Doses studied · research context only

Selank dosage: what published studies administered, and to whom

Doses, routes, and study durations reported as the literature recorded them — not as guidance.

The short version

This page describes Selank dosage only in the way published studies recorded it — what was given, to which species, by which route. It is not a how-to, and it contains no instruction for any person. In animal work, researchers commonly used roughly 100 to 300 micrograms per kilogram of body weight, given into the nose or by injection. The human studies that exist used a 0.15% liquid given as nasal drops over courses of a few weeks, under medical supervision in diagnosed patients in Russia. Two honest points shape everything below: the peptide itself clears from the body fast (a matter of minutes), and rigorous human dosing data outside those Russian trials simply do not exist. Selank is not FDA-approved, and nothing here should be read as a recommended amount to take.

Selank dosage in published research

In the published record, Selank dosage is reported in research terms rather than as a consumer protocol. Animal studies frequently used 100–300 µg/kg, administered intranasally or systemically — for example, the rat GABA-pathway gene-expression study used 300 µg/kg [4]. These are doses administered to animals by investigators, expressed per kilogram of body weight; they do not translate into a human amount, and this site does not perform that translation.

Human exposure in the literature is confined to the Russian clinical formulation: a 0.15% aqueous intranasal solution applied as nasal drops, given over multi-week courses as an alternative or adjunct to benzodiazepine therapy in diagnosed patients under supervision [6][16].

Selank nasal spray and the intranasal route

The intranasal route is the primary clinical route for Selank in Russia, and the Selank nasal spray (more precisely, nasal drops of the 0.15% solution) is the form most human data describe [6]. The route has mechanistic support: a comparison of intranasal versus intraperitoneal administration in mice found that Selank produced comparable central pharmacological effects intranasally, supporting nasal delivery as a viable route to the brain [12]. Other routes studied in rodents include intraperitoneal, subcutaneous, and intravenous administration. As noted on Selank effects, nasal irritation is a commonly reported tolerability complaint with intranasal use, attributed to the carrier rather than the peptide.

Selank peptide protocol in study design

A Selank peptide protocol, in the research sense, refers to how a study structured administration — dose, route, frequency, and duration — not to a personal regimen. The human investigations used multi-week intranasal courses (on the order of two to three weeks) [6][16]; animal protocols ranged from single doses (as in the gene-expression time-course at one and three hours [4]) to repeated administration in stress and memory models [7][13]. Because the peptide is short-lived, study designs often relied on the intranasal route and on the activity of metabolites rather than on sustained parent-compound levels. These are descriptions of study methodology, offered for understanding the literature, and are not a template for use.
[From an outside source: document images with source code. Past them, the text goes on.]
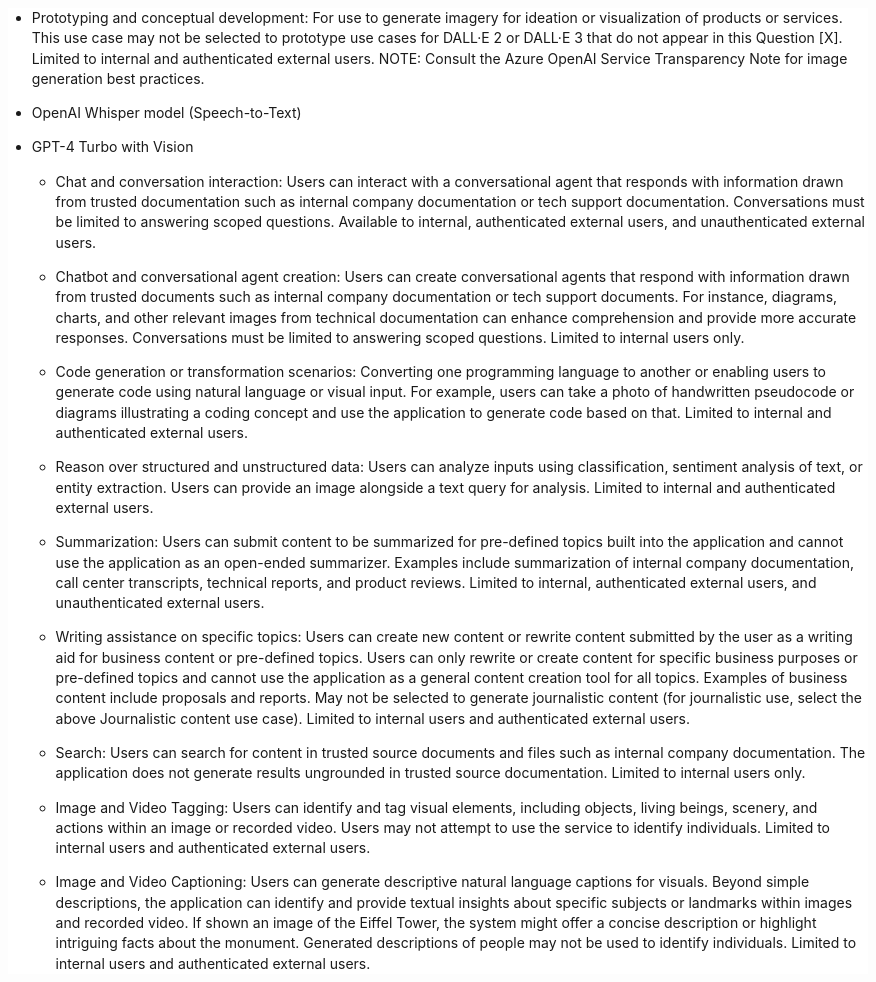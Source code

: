    * Prototyping and conceptual development: For use to generate imagery for ideation or visualization of products or services. This use case may not be selected to prototype use cases for DALL·E 2 or DALL·E 3 that do not appear in this Question [X]. Limited to internal and authenticated external users. NOTE: Consult the Azure OpenAI Service Transparency Note for image generation best practices.

* OpenAI Whisper model (Speech-to-Text)

* GPT-4 Turbo with Vision


   * Chat and conversation interaction: Users can interact with a conversational agent that responds with information drawn from trusted documentation such as internal company documentation or tech support documentation. Conversations must be limited to answering scoped questions. Available to internal, authenticated external users, and unauthenticated external users.

   * Chatbot and conversational agent creation: Users can create conversational agents that respond with information drawn from trusted documents such as internal company documentation or tech support documents. For instance, diagrams, charts, and other relevant images from technical documentation can enhance comprehension and provide more accurate responses. Conversations must be limited to answering scoped questions. Limited to internal users only.

   * Code generation or transformation scenarios: Converting one programming language to another or enabling users to generate code using natural language or visual input. For example, users can take a photo of handwritten pseudocode or diagrams illustrating a coding concept and use the application to generate code based on that. Limited to internal and authenticated external users.

   * Reason over structured and unstructured data: Users can analyze inputs using classification, sentiment analysis of text, or entity extraction. Users can provide an image alongside a text query for analysis. Limited to internal and authenticated external users.

   * Summarization: Users can submit content to be summarized for pre-defined topics built into the application and cannot use the application as an open-ended summarizer. Examples include summarization of internal company documentation, call center transcripts, technical reports, and product reviews. Limited to internal, authenticated external users, and unauthenticated external users.

   * Writing assistance on specific topics: Users can create new content or rewrite content submitted by the user as a writing aid for business content or pre-defined topics. Users can only rewrite or create content for specific business purposes or pre-defined topics and cannot use the application as a general content creation tool for all topics. Examples of business content include proposals and reports. May not be selected to generate journalistic content (for journalistic use, select the above Journalistic content use case). Limited to internal users and authenticated external users.

   * Search: Users can search for content in trusted source documents and files such as internal company documentation. The application does not generate results ungrounded in trusted source documentation. Limited to internal users only.

   * Image and Video Tagging: Users can identify and tag visual elements, including objects, living beings, scenery, and actions within an image or recorded video.  Users may not attempt to use the service to identify individuals. Limited to internal users and authenticated external users.

   * Image and Video Captioning: Users can generate descriptive natural language captions for visuals. Beyond simple descriptions, the application can identify and provide textual insights about specific subjects or landmarks within images and recorded video. If shown an image of the Eiffel Tower, the system might offer a concise description or highlight intriguing facts about the monument. Generated descriptions of people may not be used to identify individuals. Limited to internal users and authenticated external users.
Selank side effects in context

Within the published clinical work, the notable Selank side effects signal is its near-absence relative to comparators: the Russian GAD studies reported an anxiolytic effect without the sedation, cognitive impairment, or dependence seen with benzodiazepines [6]. That favorable short-term tolerability is a genuine reported finding — but, as detailed on Selank effects, it comes from short, single-region trials and cannot substitute for long-term human safety data [16][17]. Community-reported tolerability (nasal irritation, occasional headache, over-calm with frequent redosing) is anecdotal and kept separate from this cited clinical record.

Stability, storage, and formulation notes

The Pro-Gly-Pro extension that defines Selank slows enzymatic degradation relative to native tuftsin, which is the molecule's core stabilization rationale [2]. For research handling, the peptide is typically supplied lyophilized (freeze-dried); reconstituted solutions are kept refrigerated. The Russian clinical product is the standardized 0.15% intranasal solution [6]. None of this is a preparation instruction for human use — it is a description of how the material is characterized and handled in a research setting, where, as noted throughout this site, purity and identity vary by supplier and are not independently guaranteed [6].